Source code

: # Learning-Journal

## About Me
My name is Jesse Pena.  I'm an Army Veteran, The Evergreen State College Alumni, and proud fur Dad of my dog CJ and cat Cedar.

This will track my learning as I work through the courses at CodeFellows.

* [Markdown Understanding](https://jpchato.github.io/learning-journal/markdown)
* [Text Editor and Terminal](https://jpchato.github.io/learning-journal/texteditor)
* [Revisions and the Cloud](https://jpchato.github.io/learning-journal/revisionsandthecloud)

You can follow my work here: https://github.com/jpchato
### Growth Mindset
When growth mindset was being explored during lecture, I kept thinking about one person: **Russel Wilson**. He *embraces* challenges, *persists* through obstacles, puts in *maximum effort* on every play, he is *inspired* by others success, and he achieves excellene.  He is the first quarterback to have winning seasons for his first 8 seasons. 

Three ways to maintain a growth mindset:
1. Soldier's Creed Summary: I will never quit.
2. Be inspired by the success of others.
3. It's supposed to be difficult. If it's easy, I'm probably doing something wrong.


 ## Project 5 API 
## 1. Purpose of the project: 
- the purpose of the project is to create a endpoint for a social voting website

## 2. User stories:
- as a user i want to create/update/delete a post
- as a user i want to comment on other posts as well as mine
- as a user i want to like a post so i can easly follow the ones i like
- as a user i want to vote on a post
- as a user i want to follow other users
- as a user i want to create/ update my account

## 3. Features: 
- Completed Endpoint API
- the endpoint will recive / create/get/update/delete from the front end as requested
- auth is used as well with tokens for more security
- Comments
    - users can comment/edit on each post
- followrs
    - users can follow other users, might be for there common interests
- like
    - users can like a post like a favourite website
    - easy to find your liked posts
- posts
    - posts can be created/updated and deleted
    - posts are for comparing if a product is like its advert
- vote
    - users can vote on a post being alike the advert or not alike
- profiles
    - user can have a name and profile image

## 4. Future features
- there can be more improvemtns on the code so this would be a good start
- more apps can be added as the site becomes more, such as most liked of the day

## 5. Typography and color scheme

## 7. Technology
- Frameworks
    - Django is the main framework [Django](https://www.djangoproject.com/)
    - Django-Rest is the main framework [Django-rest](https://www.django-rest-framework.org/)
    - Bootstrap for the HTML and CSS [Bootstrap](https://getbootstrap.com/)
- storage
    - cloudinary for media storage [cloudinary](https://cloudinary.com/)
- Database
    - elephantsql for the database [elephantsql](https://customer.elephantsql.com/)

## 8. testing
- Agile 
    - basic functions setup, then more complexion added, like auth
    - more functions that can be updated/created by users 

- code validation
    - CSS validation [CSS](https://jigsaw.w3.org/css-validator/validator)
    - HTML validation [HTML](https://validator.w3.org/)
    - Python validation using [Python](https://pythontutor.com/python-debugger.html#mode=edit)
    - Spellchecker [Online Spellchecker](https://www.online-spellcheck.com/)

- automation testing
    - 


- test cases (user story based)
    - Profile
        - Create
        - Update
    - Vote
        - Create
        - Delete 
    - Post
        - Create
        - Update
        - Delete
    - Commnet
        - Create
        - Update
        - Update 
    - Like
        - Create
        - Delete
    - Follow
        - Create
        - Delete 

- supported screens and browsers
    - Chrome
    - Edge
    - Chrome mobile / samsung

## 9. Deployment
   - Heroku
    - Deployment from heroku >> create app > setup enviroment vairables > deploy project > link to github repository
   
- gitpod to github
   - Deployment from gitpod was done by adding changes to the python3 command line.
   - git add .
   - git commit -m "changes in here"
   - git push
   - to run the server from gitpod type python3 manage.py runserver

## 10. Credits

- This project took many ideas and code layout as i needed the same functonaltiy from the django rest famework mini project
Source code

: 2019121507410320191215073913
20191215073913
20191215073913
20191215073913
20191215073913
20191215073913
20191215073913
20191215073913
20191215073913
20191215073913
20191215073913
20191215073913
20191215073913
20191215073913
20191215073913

::::::::

#### YOUR TASK:
Copy the listing exactly.

#### EXERCISE RESPONSE:
Source code

: # Learning-Journal

## About Me
My name is Jesse Pena.  I'm an Army Veteran, The Evergreen State College Alumni, and proud fur Dad of my dog CJ and cat Cedar.

This will track my learning as I work through the courses at CodeFellows.

* [Markdown Understanding](https://jpchato.github.io/learning-journal/markdown)
* [Text Editor and Terminal](https://jpchato.github.io/learning-journal/texteditor)
* [Revisions and the Cloud](https://jpchato.github.io/learning-journal/revisionsandthecloud)

You can follow my work here: https://github.com/jpchato
### Growth Mindset
When growth mindset was being explored during lecture, I kept thinking about one person: **Russel Wilson**. He *embraces* challenges, *persists* through obstacles, puts in *maximum effort* on every play, he is *inspired* by others success, and he achieves excellene.  He is the first quarterback to have winning seasons for his first 8 seasons. 

Three ways to maintain a growth mindset:
1. Soldier's Creed Summary: I will never quit.
2. Be inspired by the success of others.
3. It's supposed to be difficult. If it's easy, I'm probably doing something wrong.


 ## Project 5 API 
## 1. Purpose of the project: 
- the purpose of the project is to create a endpoint for a social voting website

## 2. User stories:
- as a user i want to create/update/delete a post
- as a user i want to comment on other posts as well as mine
- as a user i want to like a post so i can easly follow the ones i like
- as a user i want to vote on a post
- as a user i want to follow other users
- as a user i want to create/ update my account

## 3. Features: 
- Completed Endpoint API
- the endpoint will recive / create/get/update/delete from the front end as requested
- auth is used as well with tokens for more security
- Comments
    - users can comment/edit on each post
- followrs
    - users can follow other users, might be for there common interests
- like
    - users can like a post like a favourite website
    - easy to find your liked posts
- posts
    - posts can be created/updated and deleted
    - posts are for comparing if a product is like its advert
- vote
    - users can vote on a post being alike the advert or not alike
- profiles
    - user can have a name and profile image

## 4. Future features
- there can be more improvemtns on the code so this would be a good start
- more apps can be added as the site becomes more, such as most liked of the day

## 5. Typography and color scheme

## 7. Technology
- Frameworks
    - Django is the main framework [Django](https://www.djangoproject.com/)
    - Django-Rest is the main framework [Django-rest](https://www.django-rest-framework.org/)
    - Bootstrap for the HTML and CSS [Bootstrap](https://getbootstrap.com/)
- storage
    - cloudinary for media storage [cloudinary](https://cloudinary.com/)
- Database
    - elephantsql for the database [elephantsql](https://customer.elephantsql.com/)

## 8. testing
- Agile 
    - basic functions setup, then more complexion added, like auth
    - more functions that can be updated/created by users 

- code validation
    - CSS validation [CSS](https://jigsaw.w3.org/css-validator/validator)
    - HTML validation [HTML](https://validator.w3.org/)
    - Python validation using [Python](https://pythontutor.com/python-debugger.html#mode=edit)
    - Spellchecker [Online Spellchecker](https://www.online-spellcheck.com/)

- automation testing
    - 


- test cases (user story based)
    - Profile
        - Create
        - Update
    - Vote
        - Create
        - Delete 
    - Post
        - Create
        - Update
        - Delete
    - Commnet
        - Create
        - Update
        - Update 
    - Like
        - Create
        - Delete
    - Follow
        - Create
        - Delete 

- supported screens and browsers
    - Chrome
    - Edge
    - Chrome mobile / samsung

## 9. Deployment
   - Heroku
    - Deployment from heroku >> create app > setup enviroment vairables > deploy project > link to github repository
   
- gitpod to github
   - Deployment from gitpod was done by adding changes to the python3 command line.
   - git add .
   - git commit -m "changes in here"
   - git push
   - to run the server from gitpod type python3 manage.py runserver

## 10. Credits

- This project took many ideas and code layout as i needed the same functonaltiy from the django rest famework mini project
Source code

: 2019121507410320191215073913
20191215073913
20191215073913
20191215073913
20191215073913
20191215073913
20191215073913
20191215073913
20191215073913
20191215073913
20191215073913
20191215073913
20191215073913
20191215073913
20191215073913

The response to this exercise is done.